Chariots were rarely used in Parisian clock cases before the late 18th century. This was probably due to one of the principal problems of contemporary clockmakers: how to integrate their movements and dials into this type of composition. As of the last decade of the 18th century, certain artisans cleverly solved this problem by fitting their dials into the chariot wheels and the bodies of the vehicles. As concerns the present model, its highly rare and unusual design may be attributed to Pierre-Philippe Thomire, one of the most important bronze casters of the Empire period. To date, only one other identical clock model is known, on which the infant Bacchus is shown standing. It was offered at auction in Paris on May 30, 1922: “83. Clock in red marble and chased and gilt bronze representing the chariot of Bacchus, drawn by two goats led by a nude child. On the barrel containing the movement, with dial signed Lieutaud, sits the young Bacchus. Base adorned with applied motifs. Late 18th century. Width 64 cm”. Not illustrated at the time, it is the same piece that was offered for sale in Lille in April 2009. A clock of the same model, undoubtedly the present piece, was acquired in Paris circa 1798-1799 for the Château Saint-Michel in Saint Petersburg by Czar Paul I; at the time it was briefly described, with no mention of the clockmaker’s name: “A clock, the triumph of Bacchus, matte gilt, drawn by goats, 1200” (see I. Zek, op.cit., 1994, p. 164, n° 35).
Robert Robin (1741-1799) is one of the most important Parisian clockmakers of the late 18th century.
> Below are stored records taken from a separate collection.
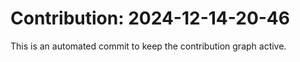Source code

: # Contribution: 2024-12-14-20-46
This is an automated commit to keep the contribution graph active.
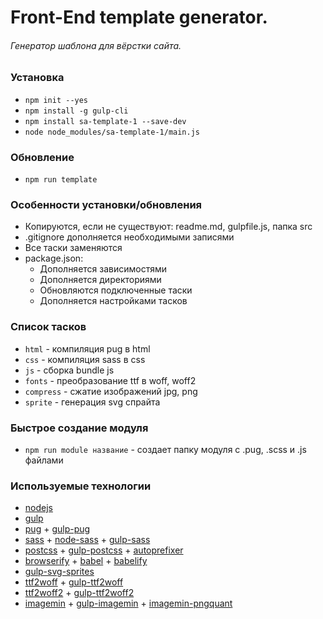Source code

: # Front-End template generator. #
###### Генератор шаблона для вёрстки сайта. ######

### Установка ###
- `npm init --yes`  
- `npm install -g gulp-cli`
- `npm install sa-template-1 --save-dev`  
- `node node_modules/sa-template-1/main.js`

### Обновление ###
- `npm run template`  

### Особенности установки/обновления ###
- Копируются, если не существуют: readme.md, gulpfile.js, папка src
- .gitignore дополняется необходимыми записями
- Все таски заменяются
- package.json:
  - Дополняется зависимостями
  - Дополняется директориями
  - Обновляются подключенные таски 
  - Дополняется настройками тасков

### Список тасков ###
- `html` - компиляция pug в html
- `css` - компиляция sass в css
- `js` - сборка bundle js
- `fonts` - преобразование ttf в woff, woff2
- `compress` - сжатие изображений jpg, png
- `sprite` - генерация svg спрайта

### Быстрое создание модуля ###
- `npm run module название` - создает папку модуля с .pug, .scss и .js файлами  

### Используемые технологии ###
- [nodejs](https://nodejs.org/)
- [gulp](https://gulpjs.com/)
- [pug](https://pugjs.org/) + [gulp-pug](https://github.com/gulp-community/gulp-pug)
- [sass](https://sass-lang.com/) + [node-sass](https://github.com/sass/node-sass) + [gulp-sass](https://github.com/dlmanning/gulp-sass)
- [postcss](https://github.com/postcss/postcss) + [gulp-postcss](https://github.com/postcss/gulp-postcss) + [autoprefixer](https://autoprefixer.github.io/ru/)
- [browserify](http://browserify.org/) + [babel](https://babeljs.io/) + [babelify](https://github.com/babel/babelify)
- [gulp-svg-sprites](https://github.com/shakyshane/gulp-svg-sprites)
- [ttf2woff](https://github.com/fontello/ttf2woff) + [gulp-ttf2woff](https://github.com/nfroidure/gulp-ttf2woff)
- [ttf2woff2](https://github.com/nfroidure/ttf2woff2) + [gulp-ttf2woff2](https://github.com/nfroidure/gulp-ttf2woff2)
- [imagemin](https://github.com/imagemin/imagemin) + [gulp-imagemin](https://github.com/sindresorhus/gulp-imagemin) + [imagemin-pngquant](https://github.com/imagemin/imagemin-pngquant)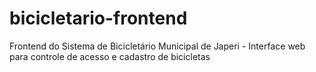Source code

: # bicicletario-frontend
Frontend do Sistema de Bicicletário Municipal de Japeri - Interface web para controle de acesso e cadastro de bicicletas

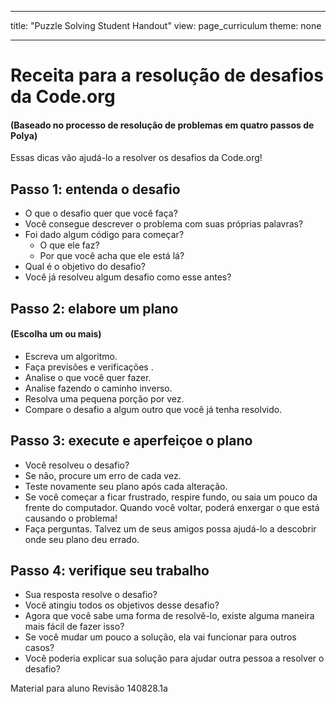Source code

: * * *

title: "Puzzle Solving Student Handout" view: page_curriculum theme: none

* * *

# Receita para a resolução de desafios da Code.org

#### (Baseado no processo de resolução de problemas em quatro passos de Polya)

Essas dicas vão ajudá-lo a resolver os desafios da Code.org!

## Passo 1: entenda o desafio

  * O que o desafio quer que você faça?
  * Você consegue descrever o problema com suas próprias palavras?
  * Foi dado algum código para começar? 
      * O que ele faz?
      * Por que você acha que ele está lá?
  * Qual é o objetivo do desafio?
  * Você já resolveu algum desafio como esse antes?

## Passo 2: elabore um plano

#### (Escolha um ou mais)

  * Escreva um algoritmo.
  * Faça previsões e verificações .
  * Analise o que você quer fazer.
  * Analise fazendo o caminho inverso.
  * Resolva uma pequena porção por vez.
  * Compare o desafio a algum outro que você já tenha resolvido.

## Passo 3: execute e aperfeiçoe o plano

  * Você resolveu o desafio?
  * Se não, procure um erro de cada vez.
  * Teste novamente seu plano após cada alteração.
  * Se você começar a ficar frustrado, respire fundo, ou saia um pouco da frente do computador. Quando você voltar, poderá enxergar o que está causando o problema!
  * Faça perguntas. Talvez um de seus amigos possa ajudá-lo a descobrir onde seu plano deu errado.

## Passo 4: verifique seu trabalho

  * Sua resposta resolve o desafio?
  * Você atingiu todos os objetivos desse desafio?
  * Agora que você sabe uma forma de resolvê-lo, existe alguma maneira mais fácil de fazer isso?
  * Se você mudar um pouco a solução, ela vai funcionar para outros casos?
  * Você poderia explicar sua solução para ajudar outra pessoa a resolver o desafio?

Material para aluno Revisão 140828.1a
Having received the titles of Valet de Chambre-Horloger Ordinaire du Roi et de la Reine in 1783 and 1786, he had an extraordinary career, distinguished himself by his exceptional contribution to the progress of time measurement during his lifetime.
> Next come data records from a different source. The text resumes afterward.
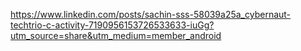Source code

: https://www.linkedin.com/posts/sachin-sss-58039a25a_cybernaut-techtrio-c-activity-7190956153726533633-iuGg?utm_source=share&utm_medium=member_android
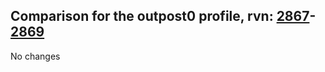 ## Comparison for the outpost0 profile, rvn: [2867](https://github.com/PRO100KatYT/FortniteProfileRevisions/tree/main/profiles/outpost0/2867%20outpost0.json)-[2869](https://github.com/PRO100KatYT/FortniteProfileRevisions/tree/main/profiles/outpost0/2869%20outpost0.json)

No changes
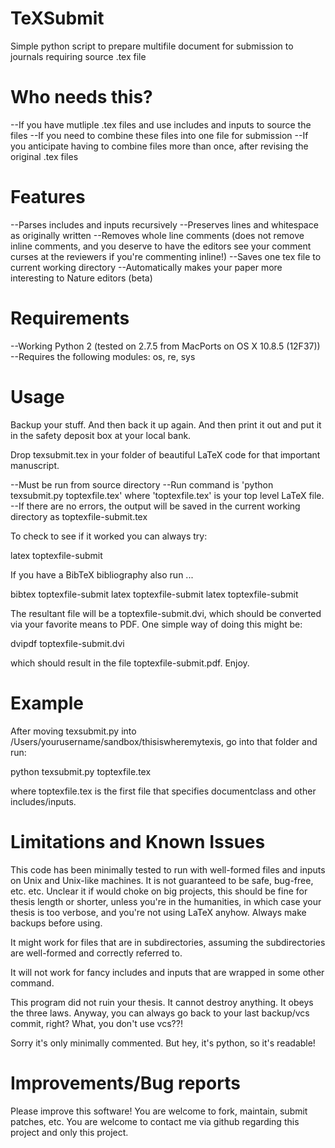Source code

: TeXSubmit
=========

Simple python script to prepare multifile document for submission to journals requiring source .tex file

Who needs this?
===============

--If you have mutliple .tex files and use includes and inputs to source the files
--If you need to combine these files into one file for submission
--If you anticipate having to combine files more than once, after revising the original .tex files

Features
========

--Parses includes and inputs recursively
--Preserves lines and whitespace as originally written
--Removes whole line comments (does not remove inline comments, and you deserve to have the editors see your comment curses at the reviewers if you're commenting inline!)
--Saves one tex file to current working directory
--Automatically makes your paper more interesting to Nature editors (beta)

Requirements
============

--Working Python 2 (tested on 2.7.5 from MacPorts on OS X 10.8.5 (12F37))
--Requires the following modules: os, re, sys

Usage
=====

Backup your stuff. And then back it up again. And then print it out and put it in the safety deposit box at your local bank.

Drop texsubmit.tex in your folder of beautiful LaTeX code for that important manuscript. 

--Must be run from source directory
--Run command is 'python texsubmit.py toptexfile.tex' where 'toptexfile.tex' is your top level LaTeX file.
--If there are no errors, the output will be saved in the current working directory as toptexfile-submit.tex

To check to see if it worked you can always try:

latex toptexfile-submit

If you have a BibTeX bibliography also run ... 

bibtex toptexfile-submit
latex toptexfile-submit
latex toptexfile-submit

The resultant file will be a toptexfile-submit.dvi, which should be converted via your favorite means to PDF. One simple way of doing this might be:

dvipdf toptexfile-submit.dvi

which should result in the file toptexfile-submit.pdf. Enjoy.

Example
=======

After moving texsubmit.py into /Users/yourusername/sandbox/thisiswheremytexis, go into that folder and run:

python texsubmit.py toptexfile.tex

where toptexfile.tex is the first file that specifies documentclass and other includes/inputs.

Limitations and Known Issues
============================

This code has been minimally tested to run with well-formed files and inputs on Unix and Unix-like machines. It is not guaranteed to be safe, bug-free, etc. etc. Unclear it if would choke on big projects, this should be fine for thesis length or shorter, unless you're in the humanities, in which case your thesis is too verbose, and you're not using LaTeX anyhow. Always make backups before using.

It might work for files that are in subdirectories, assuming the subdirectories are well-formed and correctly referred to.

It will not work for fancy includes and inputs that are wrapped in some other command.

This program did not ruin your thesis. It cannot destroy anything. It obeys the three laws. Anyway, you can always go back to your last backup/vcs commit, right? What, you don't use vcs??!

Sorry it's only minimally commented. But hey, it's python, so it's readable!

Improvements/Bug reports
========================
Please improve this software! You are welcome to fork, maintain, submit patches, etc. You are welcome to contact me via github regarding this project and only this project.
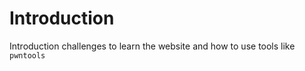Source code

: # Introduction

Introduction challenges to learn the website and how to use tools like ``pwntools``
In 1778 the French Académie des Sciences approved two of his inventions, one of which led to the construction of an astronomic clock representing a meridian drawn on a pyramid, which was acquired that year by the Menus Plaisirs on behalf of Louis XVI. Robin published a “Description historique et mécanique” of the clock. He constructed astronomic mantel regulators with compensation balance, which the Marquis de Courtanvaux, one of the period’s most important connoisseurs of precision horology, was among the first to acquire. During the Terreur he made decimal watches and clocks. He is recorded successively at the Grande rue du faubourg Saint-Honoré (1772), rue des Fossés-Saint-Germain l'Auxerrois (1775), rue Saint-Honoré à l'Hôtel d'Aligre (1778) and in the Galeries du Louvre in 1786.
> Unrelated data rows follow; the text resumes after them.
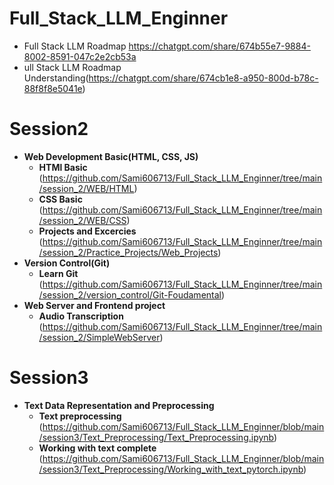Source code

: # Full_Stack_LLM_Enginner
- Full Stack LLM Roadmap https://chatgpt.com/share/674b55e7-9884-8002-8591-047c2e2cb53a
- ull Stack LLM Roadmap Understanding(https://chatgpt.com/share/674cb1e8-a950-800d-b78c-88f8f8e5041e)

# Session2
  - **Web Development Basic(HTML, CSS, JS)**
    - **HTMl Basic** (https://github.com/Sami606713/Full_Stack_LLM_Enginner/tree/main/session_2/WEB/HTML)
    - **CSS Basic** (https://github.com/Sami606713/Full_Stack_LLM_Enginner/tree/main/session_2/WEB/CSS)
    - **Projects and Excercies** (https://github.com/Sami606713/Full_Stack_LLM_Enginner/tree/main/session_2/Practice_Projects/Web_Projects)
  - **Version Control(Git)**
      - **Learn Git** (https://github.com/Sami606713/Full_Stack_LLM_Enginner/tree/main/session_2/version_control/Git-Foudamental)
  - **Web Server and Frontend project**
      - **Audio Transcription** (https://github.com/Sami606713/Full_Stack_LLM_Enginner/tree/main/session_2/SimpleWebServer)

# Session3
  - **Text Data Representation and Preprocessing**
     - **Text preprocessing**  (https://github.com/Sami606713/Full_Stack_LLM_Enginner/blob/main/session3/Text_Preprocessing/Text_Preprocessing.ipynb)  
     - **Working with text complete**  (https://github.com/Sami606713/Full_Stack_LLM_Enginner/blob/main/session3/Text_Preprocessing/Working_with_text_pytorch.ipynb)  
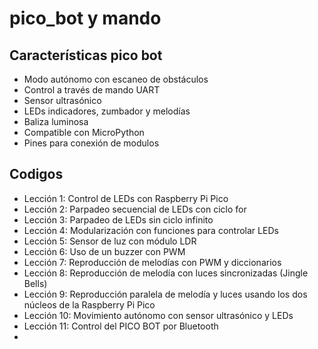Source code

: # pico\_bot y mando

## Características pico bot

* Modo autónomo con escaneo de obstáculos
* Control a través de mando  UART
* Sensor ultrasónico
* LEDs indicadores, zumbador y melodías
* Baliza luminosa
* Compatible con MicroPython
* Pines para conexión de modulos 

## Codigos

* Lección 1: Control de LEDs con Raspberry Pi Pico
* Lección 2: Parpadeo secuencial de LEDs con ciclo for
* Lección 3: Parpadeo de LEDs sin ciclo infinito
* Lección 4: Modularización con funciones para controlar LEDs
* Lección 5: Sensor de luz con módulo LDR
* Lección 6: Uso de un buzzer con PWM
* Lección 7: Reproducción de melodías con PWM y diccionarios
* Lección 8: Reproducción de melodía con luces sincronizadas (Jingle Bells)
* Lección 9: Reproducción paralela de melodía y luces usando los dos núcleos de la Raspberry Pi Pico
* Lección 10: Movimiento autónomo con sensor ultrasónico y LEDs
* Lección 11: Control del PICO BOT por Bluetooth
*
Robin housed his mantel regulators in sober, elegant cases that were remarkably modern in style. He worked with excellent artisans such as Robert and Jean Baptiste Osmond, Pierre Philippe Thomire, E. Roy, J.L. Beaucour, P. Delacroix, François Rémond, Claude Galle, Balthazar Lieutaud, E. Levasseur, J.H. Riesener, Jean-Ferdinand Schwerdfeger and Adam Weisweiler for his cases; Barbezat, Edmé-Portail Barbichon, Dubuisson, Cave, Merlet and Coteau for his dials, and the Richards and the Montginots for his springs.
Robin’s sons, Nicolas Robert (1775-1812) and Jean-Joseph (1781-1856), were both fine clockmakers who continued their father’s business.